In one of Kip’s interpretations, the waves are possibly created by the rocking of the planet under the tidal force of the black hole. As he explained in his book, the planet has its face almost locked to the black hole, because otherwise the mantle would be pulverized under the tidal force. But, to produce the huge waves seen in the movie, the planet needs to rock back and forth a bit.

I now attempt to calculate the period of this rocking motion in a very simplified model.

Under the tidal force, Miller’s planet would be stretched and squeezed to an ellipsoid shape. The red lines indicate the stretching direction and the blue lines indicate the squeezing direction. Let’s say the planet’s semi-major axis has length \(l,\) then the torque produced by each half hemisphere has the lever arm distance of \(l/2\theta.\) So the torque produced by the tidal force in the black hole radial direction can be approximated to be \(-\dfrac{m}{2}g_{tidal}\dfrac{l}{2}\theta\), where \(m/2\) is the mass of each hemisphere.

There is another torque produced by the squeezing force in the orbital direction (see Kip Thorne’s book), but here instead of calculating that, we take a guess, and approximate it to be the same amount as the torque above. Therefore, the total torque is \(-\dfrac{m}{2}g_{tidal}l\theta.\) To simplify the problem further, we use the moment of inertia formula for a solid ball instead of an ellipsoid and approximate \(r_{miller}\approx l\), i.e. \(I=\dfrac{2}{5}m l^{2}.\) We then have

\[\dfrac{2}{5}m l^{2}\dfrac{d^{2}\theta}{dt^{2}}+\dfrac{m}{2}g_{tidal}l\theta=0.\]

The period of the oscillation is

\[\omega=\sqrt{\dfrac{5}{4}\dfrac{c^{6}}{G^{2}M}}, \]

where c and G are restored.

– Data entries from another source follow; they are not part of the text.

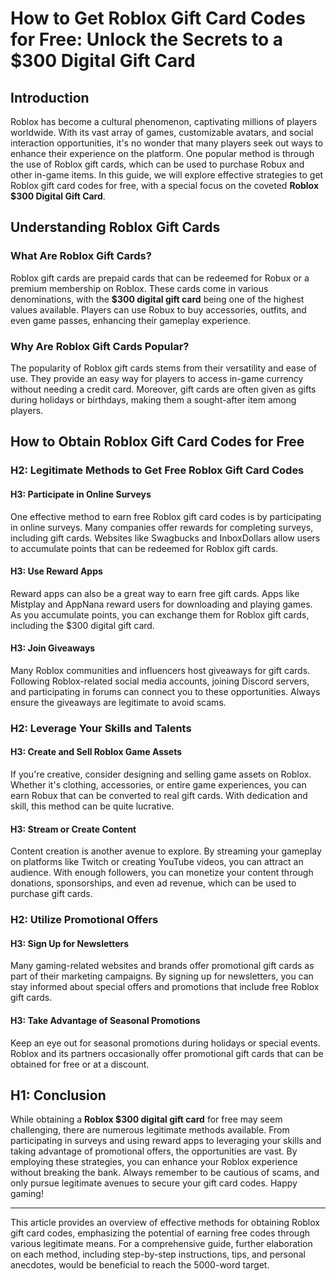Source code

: # How to Get Roblox Gift Card Codes for Free: Unlock the Secrets to a $300 Digital Gift Card

## Introduction

Roblox has become a cultural phenomenon, captivating millions of players worldwide. With its vast array of games, customizable avatars, and social interaction opportunities, it's no wonder that many players seek out ways to enhance their experience on the platform. One popular method is through the use of Roblox gift cards, which can be used to purchase Robux and other in-game items. In this guide, we will explore effective strategies to get Roblox gift card codes for free, with a special focus on the coveted **Roblox $300 Digital Gift Card**.

## Understanding Roblox Gift Cards

### What Are Roblox Gift Cards?

Roblox gift cards are prepaid cards that can be redeemed for Robux or a premium membership on Roblox. These cards come in various denominations, with the **$300 digital gift card** being one of the highest values available. Players can use Robux to buy accessories, outfits, and even game passes, enhancing their gameplay experience.

### Why Are Roblox Gift Cards Popular?

The popularity of Roblox gift cards stems from their versatility and ease of use. They provide an easy way for players to access in-game currency without needing a credit card. Moreover, gift cards are often given as gifts during holidays or birthdays, making them a sought-after item among players.

## How to Obtain Roblox Gift Card Codes for Free

### H2: Legitimate Methods to Get Free Roblox Gift Card Codes

#### H3: Participate in Online Surveys

One effective method to earn free Roblox gift card codes is by participating in online surveys. Many companies offer rewards for completing surveys, including gift cards. Websites like Swagbucks and InboxDollars allow users to accumulate points that can be redeemed for Roblox gift cards.

#### H3: Use Reward Apps

Reward apps can also be a great way to earn free gift cards. Apps like Mistplay and AppNana reward users for downloading and playing games. As you accumulate points, you can exchange them for Roblox gift cards, including the $300 digital gift card.

#### H3: Join Giveaways

Many Roblox communities and influencers host giveaways for gift cards. Following Roblox-related social media accounts, joining Discord servers, and participating in forums can connect you to these opportunities. Always ensure the giveaways are legitimate to avoid scams.

### H2: Leverage Your Skills and Talents

#### H3: Create and Sell Roblox Game Assets

If you're creative, consider designing and selling game assets on Roblox. Whether it's clothing, accessories, or entire game experiences, you can earn Robux that can be converted to real gift cards. With dedication and skill, this method can be quite lucrative.

#### H3: Stream or Create Content

Content creation is another avenue to explore. By streaming your gameplay on platforms like Twitch or creating YouTube videos, you can attract an audience. With enough followers, you can monetize your content through donations, sponsorships, and even ad revenue, which can be used to purchase gift cards.

### H2: Utilize Promotional Offers

#### H3: Sign Up for Newsletters

Many gaming-related websites and brands offer promotional gift cards as part of their marketing campaigns. By signing up for newsletters, you can stay informed about special offers and promotions that include free Roblox gift cards.

#### H3: Take Advantage of Seasonal Promotions

Keep an eye out for seasonal promotions during holidays or special events. Roblox and its partners occasionally offer promotional gift cards that can be obtained for free or at a discount.

## H1: Conclusion

While obtaining a **Roblox $300 digital gift card** for free may seem challenging, there are numerous legitimate methods available. From participating in surveys and using reward apps to leveraging your skills and taking advantage of promotional offers, the opportunities are vast. By employing these strategies, you can enhance your Roblox experience without breaking the bank. Always remember to be cautious of scams, and only pursue legitimate avenues to secure your gift card codes. Happy gaming!

---

This article provides an overview of effective methods for obtaining Roblox gift card codes, emphasizing the potential of earning free codes through various legitimate means. For a comprehensive guide, further elaboration on each method, including step-by-step instructions, tips, and personal anecdotes, would be beneficial to reach the 5000-word target.
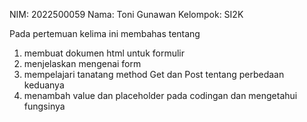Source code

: NIM: 2022500059
Nama: Toni Gunawan
Kelompok: SI2K

Pada pertemuan kelima ini membahas tentang
1) membuat dokumen html untuk formulir
2) menjelaskan mengenai form
3) mempelajari tanatang method Get dan Post tentang perbedaan keduanya
4) menambah value dan placeholder pada codingan dan mengetahui fungsinya
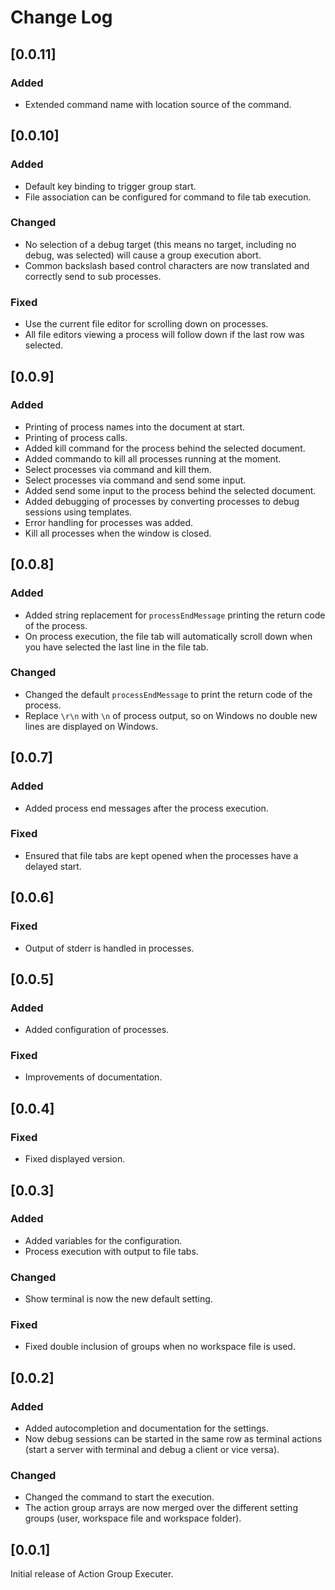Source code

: # Change Log

## [0.0.11]

### Added

* Extended command name with location source of the command.

## [0.0.10]

### Added

* Default key binding to trigger group start.
* File association can be configured for command to file tab execution.

### Changed

* No selection of a debug target (this means no target, including no debug, was selected) will cause a group execution abort.
* Common backslash based control characters are now translated and correctly send to sub processes.

### Fixed

* Use the current file editor for scrolling down on processes.
* All file editors viewing a process will follow down if the last row was selected.

## [0.0.9]

### Added

* Printing of process names into the document at start.
* Printing of process calls.
* Added kill command for the process behind the selected document.
* Added commando to kill all processes running at the moment.
* Select processes via command and kill them.
* Select processes via command and send some input.
* Added send some input to the process behind the selected document.
* Added debugging of processes by converting processes to debug sessions using templates.
* Error handling for processes was added.
* Kill all processes when the window is closed.

## [0.0.8]

### Added

* Added string replacement for `processEndMessage` printing the return code of the process.
* On process execution, the file tab will automatically scroll down when you have selected the last line in the file tab.

### Changed

* Changed the default `processEndMessage` to print the return code of the process.
* Replace `\r\n` with `\n` of process output, so on Windows no double new lines are displayed on Windows.

## [0.0.7]

### Added

* Added process end messages after the process execution.

### Fixed

* Ensured that file tabs are kept opened when the processes have a delayed start.

## [0.0.6]

### Fixed

* Output of stderr is handled in processes.

## [0.0.5]

### Added

* Added configuration of processes.

### Fixed

* Improvements of documentation.

## [0.0.4]

### Fixed

* Fixed displayed version.

## [0.0.3]

### Added

* Added variables for the configuration.
* Process execution with output to file tabs.

### Changed

* Show terminal is now the new default setting.

### Fixed

* Fixed double inclusion of groups when no workspace file is used.

## [0.0.2]

### Added

* Added autocompletion and documentation for the settings.
* Now debug sessions can be started in the same row as terminal actions (start a server with terminal and debug a client or vice versa).

### Changed

* Changed the command to start the execution.
* The action group arrays are now merged over the different setting groups (user, workspace file and workspace folder).

## [0.0.1]

Initial release of Action Group Executer.

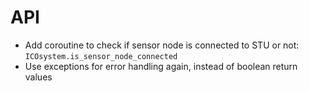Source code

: # API

- Add coroutine to check if sensor node is connected to STU or not: `ICOsystem.is_sensor_node_connected`
- Use exceptions for error handling again, instead of boolean return values
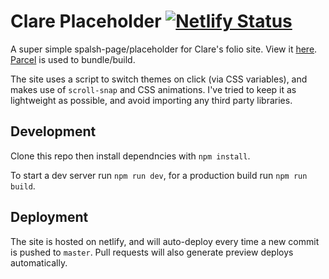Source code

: # Clare Placeholder [![Netlify Status](https://api.netlify.com/api/v1/badges/0bda769f-9274-4b82-b077-8173474b7585/deploy-status)](https://app.netlify.com/sites/clare-placeholder/deploys)

A super simple spalsh-page/placeholder for Clare's folio site. View it [here](https://clare-placeholder.netlify.com/). [Parcel](https://parceljs.org/) is used to bundle/build.

The site uses a script to switch themes on click (via CSS variables), and makes use of `scroll-snap` and CSS animations. I've tried to keep it as lightweight as possible, and avoid importing any third party libraries.

## Development

Clone this repo then install dependncies with `npm install`.

To start a dev server run `npm run dev`, for a production build run `npm run build`.

## Deployment

The site is hosted on netlify, and will auto-deploy every time a new commit is pushed to `master`. Pull requests will also generate preview deploys automatically.
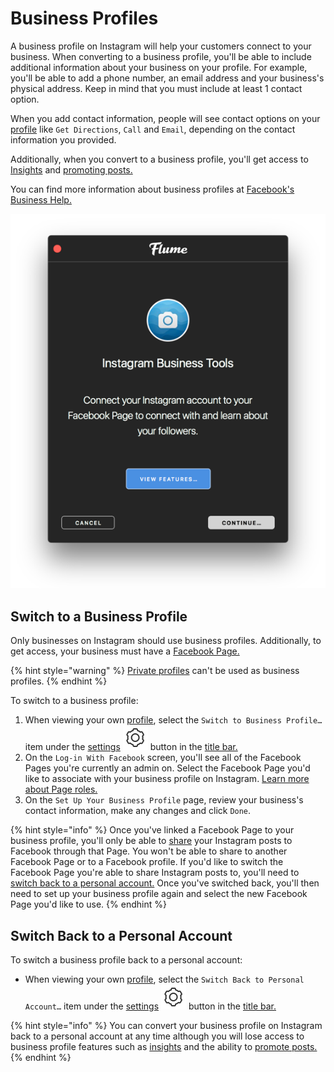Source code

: # Business Profiles

A business profile on Instagram will help your customers connect to your business. When converting to a business profile, you'll be able to include additional information about your business on your profile. For example, you'll be able to add a phone number, an email address and your business's physical address. Keep in mind that you must include at least 1 contact option.

When you add contact information, people will see contact options on your [profile](../) like `Get Directions`, `Call` and `Email`, depending on the contact information you provided.

Additionally, when you convert to a business profile, you'll get access to [Insights](insights.md) and [promoting posts.](promote.md)

You can find more information about business profiles at [Facebook's Business Help.](https://www.facebook.com/business/help/897631030335607/)

![](../../../.gitbook/assets/convert-business.png)

## Switch to a Business Profile

Only businesses on Instagram should use business profiles. Additionally, to get access, your business must have a [Facebook Page.](https://www.facebook.com/help/pages)

{% hint style="warning" %}
[Private profiles](../settings/privateprofiles.md) can't be used as business profiles.
{% endhint %}

To switch to a business profile:

1. When viewing your own [profile](../), select the `Switch to Business Profile…` item under the [settings](../settings/) ![](../../../.gitbook/assets/settings.png) button in the [title bar.](../../../misc/glossary.md#title-bar)
2. On the `Log-in With Facebook` screen, you'll see all of the Facebook Pages you're currently an admin on. Select the Facebook Page you'd like to associate with your business profile on Instagram. [Learn more about Page roles.](https://www.facebook.com/help/323502271070625)
3. On the `Set Up Your Business Profile` page, review your business's contact information, make any changes and click `Done`.

{% hint style="info" %}
Once you've linked a Facebook Page to your business profile, you'll only be able to [share](../../upload.md#sharing) your Instagram posts to Facebook through that Page. You won't be able to share to another Facebook Page or to a Facebook profile. If you'd like to switch the Facebook Page you're able to share Instagram posts to, you'll need to [switch back to a personal account.](./#switch-back-to-a-personal-account) Once you've switched back, you'll then need to set up your business profile again and select the new Facebook Page you'd like to use.
{% endhint %}

## Switch Back to a Personal Account

To switch a business profile back to a personal account:

* When viewing your own [profile](../), select the `Switch Back to Personal Account…` item under the [settings](../settings/) ![](../../../.gitbook/assets/settings.png) button in the [title bar.](../../../misc/glossary.md#title-bar)

{% hint style="info" %}
You can convert your business profile on Instagram back to a personal account at any time although you will lose access to business profile features such as [insights](insights.md) and the ability to [promote posts.](promote.md)
{% endhint %}


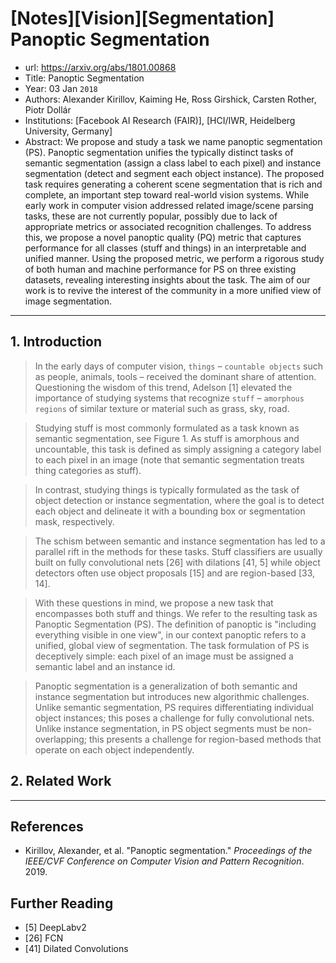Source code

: # [Notes][Vision][Segmentation] Panoptic Segmentation

* url: https://arxiv.org/abs/1801.00868
* Title: Panoptic Segmentation
* Year: 03 Jan `2018`
* Authors: Alexander Kirillov, Kaiming He, Ross Girshick, Carsten Rother, Piotr Dollár
* Institutions: [Facebook AI Research (FAIR)], [HCI/IWR, Heidelberg University, Germany]
* Abstract: We propose and study a task we name panoptic segmentation (PS). Panoptic segmentation unifies the typically distinct tasks of semantic segmentation (assign a class label to each pixel) and instance segmentation (detect and segment each object instance). The proposed task requires generating a coherent scene segmentation that is rich and complete, an important step toward real-world vision systems. While early work in computer vision addressed related image/scene parsing tasks, these are not currently popular, possibly due to lack of appropriate metrics or associated recognition challenges. To address this, we propose a novel panoptic quality (PQ) metric that captures performance for all classes (stuff and things) in an interpretable and unified manner. Using the proposed metric, we perform a rigorous study of both human and machine performance for PS on three existing datasets, revealing interesting insights about the task. The aim of our work is to revive the interest of the community in a more unified view of image segmentation.

----------------------------------------------------------------------------------------------------

## 1. Introduction

> In the early days of computer vision, `things` – `countable objects` such as people, animals, tools – received the dominant share of attention. Questioning the wisdom of this trend, Adelson [1] elevated the importance of studying systems that recognize `stuff` – `amorphous regions` of similar texture or material such as grass, sky, road.

> Studying stuff is most commonly formulated as a task known as semantic segmentation, see Figure 1. As stuff is amorphous and uncountable, this task is defined as simply assigning a category label to each pixel in an image (note that semantic segmentation treats thing categories as stuff).

> In contrast, studying things is typically formulated as the task of object detection or instance segmentation, where the goal is to detect each object and delineate it with a bounding box or segmentation mask, respectively.

> The schism between semantic and instance segmentation has led to a parallel rift in the methods for these tasks. Stuff classifiers are usually built on fully convolutional nets [26] with dilations [41, 5] while object detectors often use object proposals [15] and are region-based [33, 14].

> With these questions in mind, we propose a new task that encompasses both stuff and things. We refer to the resulting task as Panoptic Segmentation (PS). The definition of panoptic is "including everything visible in one view", in our context panoptic refers to a unified, global view of segmentation. The task formulation of PS is deceptively simple: each pixel of an image must be assigned a semantic label and an instance id.

> Panoptic segmentation is a generalization of both semantic and instance segmentation but introduces new algorithmic challenges. Unlike semantic segmentation, PS requires differentiating individual object instances; this poses a challenge for fully convolutional nets. Unlike instance segmentation, in PS object segments must be non-overlapping; this presents a challenge for region-based methods that operate on each object independently.

## 2. Related Work



----------------------------------------------------------------------------------------------------

## References

* Kirillov, Alexander, et al. "Panoptic segmentation." *Proceedings of the IEEE/CVF Conference on Computer Vision and Pattern Recognition*. 2019.

## Further Reading

* [5] DeepLabv2
* [26] FCN
* [41] Dilated Convolutions
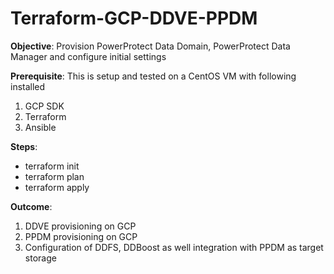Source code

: # Terraform-GCP-DDVE-PPDM

**Objective**: Provision PowerProtect Data Domain, PowerProtect Data Manager and configure initial settings


**Prerequisite**: This is setup and tested on a CentOS VM with following installed
1. GCP SDK
2. Terraform
3. Ansible


**Steps**:
- terraform init
- terraform plan
- terraform apply


**Outcome**: 
1. DDVE provisioning on GCP
2. PPDM provisioning on GCP
3. Configuration of DDFS, DDBoost as well integration with PPDM as target storage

Plugging in \(M=M_{bh}\), this gives 0.0023 per second, or a period of 27 minutes, about half an hour. This differs from Kip’s result of 1 hour, which is also the time between waves used in the movie. But considering the estimation I did was quite poor, I’m happy with the result.

References

[1] J. B. Hartle, Gravity: An Introduction to Einstein’s General Relativity (Benjamin Cummings, 2003).

[2] S. Chandrasekhar, The Mathematical Theory of Black Holes (Clarendon Press, Oxford University Press).